BEGIN
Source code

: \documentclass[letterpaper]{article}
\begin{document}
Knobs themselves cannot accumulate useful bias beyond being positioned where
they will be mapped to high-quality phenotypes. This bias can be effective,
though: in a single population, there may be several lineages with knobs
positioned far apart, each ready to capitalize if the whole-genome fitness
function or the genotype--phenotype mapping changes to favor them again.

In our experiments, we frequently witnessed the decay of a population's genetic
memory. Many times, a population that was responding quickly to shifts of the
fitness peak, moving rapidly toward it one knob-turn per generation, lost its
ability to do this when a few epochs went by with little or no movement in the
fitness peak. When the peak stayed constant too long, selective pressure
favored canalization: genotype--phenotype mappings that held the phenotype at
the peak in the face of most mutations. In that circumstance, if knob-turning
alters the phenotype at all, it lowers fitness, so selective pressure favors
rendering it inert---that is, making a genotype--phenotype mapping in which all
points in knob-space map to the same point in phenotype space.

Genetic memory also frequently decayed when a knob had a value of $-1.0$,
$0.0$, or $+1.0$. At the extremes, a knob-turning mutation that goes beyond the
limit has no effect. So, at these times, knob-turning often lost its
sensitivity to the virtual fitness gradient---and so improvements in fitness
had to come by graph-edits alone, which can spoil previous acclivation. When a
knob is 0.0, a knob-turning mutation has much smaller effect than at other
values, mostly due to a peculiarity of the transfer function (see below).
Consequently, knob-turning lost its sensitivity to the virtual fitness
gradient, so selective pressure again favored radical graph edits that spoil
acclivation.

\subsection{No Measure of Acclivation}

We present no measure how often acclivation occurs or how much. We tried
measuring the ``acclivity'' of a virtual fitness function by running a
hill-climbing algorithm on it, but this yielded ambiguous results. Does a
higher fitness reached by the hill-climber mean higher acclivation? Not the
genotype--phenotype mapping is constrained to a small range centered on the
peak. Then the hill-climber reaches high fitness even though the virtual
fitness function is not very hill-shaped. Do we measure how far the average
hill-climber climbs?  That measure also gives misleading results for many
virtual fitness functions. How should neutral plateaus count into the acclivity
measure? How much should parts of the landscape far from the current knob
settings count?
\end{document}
END
*Instructions for the task*. Nothing but the lines from the one with "virtual fitness functions." through the final line of the data belongs in the answer, and they must match exactly.

*Written answer*.
virtual fitness functions. How should neutral plateaus count into the acclivity
measure? How much should parts of the landscape far from the current knob
settings count?
\end{document}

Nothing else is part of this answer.